Генерал медленно поднимался на остатки албазинского вала. Из-под ног, шурша, осыпалась галька с песком. Не наступить бы на скелет… Не потревожить бы сон усопших… Неизведанное ранее тревожно-радостное чувство, смешанное с грустью, захватило его.
Поднявшись, на вал, Муравьев дождался, когда отряд втянется в границы мертвого города, и опустился на колени, отдавая дань праху защитников Албазина. Весь отряд последовал примеру генерала.
Принесли деревянный крест и поставили его на вершине холма. Солдаты и казаки обнажили головы, держа желтые свечи. У офицеров свечи были белые с золотым ободком. Поп, размахивая кадилом, тянул нараспев молебен:
— Упокой, господи, души усопших рабов твоих! И ныне, и присно, и во веки веков, аминь!
Под погребальный мотив все крестились и склоняли головы.
— И сотвори-им ве-е-чную память!
Неизбывная печаль вселялась в души людей.
Зауряд-сотник подтолкнул Ранжурова в бок:
— Видишь как! Люди давно сгибли, а слава о них жива.
Низко над берегом неслись облака, сбросившие свой дождевой груз где-то в хребтах. Посвистывал, крепчая, ветер.
Отплыв от Албазинского холма несколько верст, гребцы на передовой лодке разговорились мало-помалу:
— Земля-то здеся богатая! Не то что наша, — сказал Евграф. — Наша-то выпахалась. Которую весну без назема сеяли…

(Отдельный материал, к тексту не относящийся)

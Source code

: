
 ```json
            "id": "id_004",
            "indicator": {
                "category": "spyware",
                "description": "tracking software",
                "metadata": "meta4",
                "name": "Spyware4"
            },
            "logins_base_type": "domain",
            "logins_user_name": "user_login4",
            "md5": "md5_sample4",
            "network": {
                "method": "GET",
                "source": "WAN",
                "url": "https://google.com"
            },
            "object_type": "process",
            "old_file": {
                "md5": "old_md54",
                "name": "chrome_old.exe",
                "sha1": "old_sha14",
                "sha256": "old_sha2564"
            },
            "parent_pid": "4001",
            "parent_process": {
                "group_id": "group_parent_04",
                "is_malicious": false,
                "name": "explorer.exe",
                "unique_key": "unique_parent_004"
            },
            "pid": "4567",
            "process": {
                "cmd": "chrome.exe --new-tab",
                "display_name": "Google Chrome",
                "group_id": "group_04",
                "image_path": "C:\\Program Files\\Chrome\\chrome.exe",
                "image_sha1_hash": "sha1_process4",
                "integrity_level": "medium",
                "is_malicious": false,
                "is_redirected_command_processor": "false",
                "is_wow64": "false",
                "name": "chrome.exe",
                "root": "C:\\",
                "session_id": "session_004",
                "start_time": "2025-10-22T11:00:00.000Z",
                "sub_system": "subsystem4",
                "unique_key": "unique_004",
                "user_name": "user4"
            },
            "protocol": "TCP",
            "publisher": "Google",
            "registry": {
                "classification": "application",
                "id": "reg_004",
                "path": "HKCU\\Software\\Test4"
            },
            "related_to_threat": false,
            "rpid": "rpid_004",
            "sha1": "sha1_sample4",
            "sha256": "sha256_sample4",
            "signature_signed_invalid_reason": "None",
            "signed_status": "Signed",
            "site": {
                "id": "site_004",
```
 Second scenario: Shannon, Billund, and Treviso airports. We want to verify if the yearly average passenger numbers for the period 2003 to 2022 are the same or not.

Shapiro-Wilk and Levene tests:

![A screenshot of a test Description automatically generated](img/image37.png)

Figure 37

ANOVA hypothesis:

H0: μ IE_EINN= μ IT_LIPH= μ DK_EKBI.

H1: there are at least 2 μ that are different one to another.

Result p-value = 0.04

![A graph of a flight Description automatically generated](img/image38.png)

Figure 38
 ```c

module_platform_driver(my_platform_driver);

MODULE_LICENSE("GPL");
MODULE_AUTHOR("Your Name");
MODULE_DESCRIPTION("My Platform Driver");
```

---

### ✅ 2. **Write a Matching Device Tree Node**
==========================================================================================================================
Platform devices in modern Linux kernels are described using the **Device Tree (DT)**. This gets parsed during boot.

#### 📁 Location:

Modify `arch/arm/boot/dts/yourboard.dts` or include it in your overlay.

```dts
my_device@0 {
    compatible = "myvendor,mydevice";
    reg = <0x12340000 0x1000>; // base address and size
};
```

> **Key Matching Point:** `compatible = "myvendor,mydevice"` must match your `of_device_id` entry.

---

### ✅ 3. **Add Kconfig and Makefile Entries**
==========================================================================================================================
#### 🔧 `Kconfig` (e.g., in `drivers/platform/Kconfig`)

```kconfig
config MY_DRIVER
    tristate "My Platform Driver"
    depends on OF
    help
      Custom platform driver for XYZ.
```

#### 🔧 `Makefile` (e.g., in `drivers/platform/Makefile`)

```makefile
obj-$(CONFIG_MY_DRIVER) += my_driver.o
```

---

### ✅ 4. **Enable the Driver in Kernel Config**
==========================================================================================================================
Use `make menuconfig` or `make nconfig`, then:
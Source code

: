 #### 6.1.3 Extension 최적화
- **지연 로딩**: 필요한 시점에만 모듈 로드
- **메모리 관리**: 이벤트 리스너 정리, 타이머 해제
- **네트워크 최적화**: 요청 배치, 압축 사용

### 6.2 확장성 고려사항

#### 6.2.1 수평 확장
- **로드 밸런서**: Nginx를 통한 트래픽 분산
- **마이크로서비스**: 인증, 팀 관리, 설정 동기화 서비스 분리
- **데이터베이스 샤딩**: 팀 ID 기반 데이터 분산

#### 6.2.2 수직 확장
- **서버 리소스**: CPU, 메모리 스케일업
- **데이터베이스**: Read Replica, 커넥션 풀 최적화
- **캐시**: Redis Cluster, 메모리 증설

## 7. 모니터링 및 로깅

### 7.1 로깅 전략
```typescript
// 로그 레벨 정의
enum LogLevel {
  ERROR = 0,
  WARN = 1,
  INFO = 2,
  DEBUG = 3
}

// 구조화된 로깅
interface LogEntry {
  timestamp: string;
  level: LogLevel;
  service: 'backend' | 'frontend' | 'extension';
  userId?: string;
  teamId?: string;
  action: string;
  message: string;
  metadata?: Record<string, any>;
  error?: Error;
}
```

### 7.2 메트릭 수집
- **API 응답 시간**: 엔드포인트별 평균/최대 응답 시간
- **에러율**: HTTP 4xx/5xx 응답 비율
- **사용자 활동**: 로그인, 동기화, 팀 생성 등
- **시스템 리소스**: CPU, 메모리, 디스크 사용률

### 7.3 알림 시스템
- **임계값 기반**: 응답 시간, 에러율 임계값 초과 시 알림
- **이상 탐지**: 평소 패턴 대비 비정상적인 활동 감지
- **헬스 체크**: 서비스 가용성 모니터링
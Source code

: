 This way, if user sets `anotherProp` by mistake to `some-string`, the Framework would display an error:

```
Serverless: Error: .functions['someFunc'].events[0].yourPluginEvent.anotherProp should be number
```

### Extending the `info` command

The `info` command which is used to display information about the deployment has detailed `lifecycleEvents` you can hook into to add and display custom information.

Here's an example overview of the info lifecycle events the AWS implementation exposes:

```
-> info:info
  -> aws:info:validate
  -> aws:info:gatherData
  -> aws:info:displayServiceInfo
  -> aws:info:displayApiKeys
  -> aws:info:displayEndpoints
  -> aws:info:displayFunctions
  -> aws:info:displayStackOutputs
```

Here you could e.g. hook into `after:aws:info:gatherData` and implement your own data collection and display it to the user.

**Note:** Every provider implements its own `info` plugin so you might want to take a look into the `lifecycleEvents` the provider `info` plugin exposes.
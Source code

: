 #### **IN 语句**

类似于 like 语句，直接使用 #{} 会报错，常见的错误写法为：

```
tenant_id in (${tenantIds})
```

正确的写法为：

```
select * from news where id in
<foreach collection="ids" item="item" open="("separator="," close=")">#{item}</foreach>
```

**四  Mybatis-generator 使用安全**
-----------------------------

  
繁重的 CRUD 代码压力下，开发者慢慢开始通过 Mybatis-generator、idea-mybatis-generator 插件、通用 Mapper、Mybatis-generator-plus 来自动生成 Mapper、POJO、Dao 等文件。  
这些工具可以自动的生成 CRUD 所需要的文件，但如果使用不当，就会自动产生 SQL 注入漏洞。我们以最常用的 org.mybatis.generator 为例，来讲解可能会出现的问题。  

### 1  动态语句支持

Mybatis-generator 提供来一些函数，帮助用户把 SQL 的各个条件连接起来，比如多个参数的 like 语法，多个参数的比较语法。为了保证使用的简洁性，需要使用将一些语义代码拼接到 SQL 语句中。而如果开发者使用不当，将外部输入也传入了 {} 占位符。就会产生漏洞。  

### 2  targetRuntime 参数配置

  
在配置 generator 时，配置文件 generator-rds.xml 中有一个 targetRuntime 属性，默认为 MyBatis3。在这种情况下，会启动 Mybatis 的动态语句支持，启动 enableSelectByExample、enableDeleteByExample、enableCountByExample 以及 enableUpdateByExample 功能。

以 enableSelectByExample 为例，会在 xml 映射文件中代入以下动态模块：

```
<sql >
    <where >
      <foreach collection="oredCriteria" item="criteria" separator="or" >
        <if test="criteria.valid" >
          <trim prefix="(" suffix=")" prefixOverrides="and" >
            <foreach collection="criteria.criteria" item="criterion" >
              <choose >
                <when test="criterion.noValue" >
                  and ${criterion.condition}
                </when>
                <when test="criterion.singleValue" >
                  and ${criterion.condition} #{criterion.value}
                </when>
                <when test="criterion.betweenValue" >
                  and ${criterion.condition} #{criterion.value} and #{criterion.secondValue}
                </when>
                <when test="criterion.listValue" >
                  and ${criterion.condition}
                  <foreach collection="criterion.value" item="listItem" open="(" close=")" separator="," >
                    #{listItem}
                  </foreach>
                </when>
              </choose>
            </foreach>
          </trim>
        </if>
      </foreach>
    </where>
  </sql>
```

— Теперя и энта считай наша! — ответил Петы Жарков.
— А много ли ее?
— По всему Амуру. По левому берегу…
Казаки налегли на весла, чтоб подальше от берег отплыть, парус поставить.
— А не слыхал ли кто, братцы, про божескую землю? — спросил урядник.
— Не-ет, не слыхивали.
— Или есть такая? — поинтересовался, пятидесятник Санжи Чагдуров.
— Да вроде бы ее через Амур надо искать.
— Нелюбо тебе врать?
— Нелюбо — не слушай, а врать не мешай!
— А что за земля такая?
Это спрашивал нарин-кундуйский казачишка Пурбо Ухнаев, раненный когда-то в стычке с хунхузами и не пожелавший отправиться в лазарет.
— Да вот… будто бы остров плавучий, на месте не держится, по морям-океанам скрывается. В устье Амура открывается. Это и есть божья земля. Неизреченной красоты. Неизречимого блаженства.
— Га! Дак она, божья земля-то! Токмо для бога?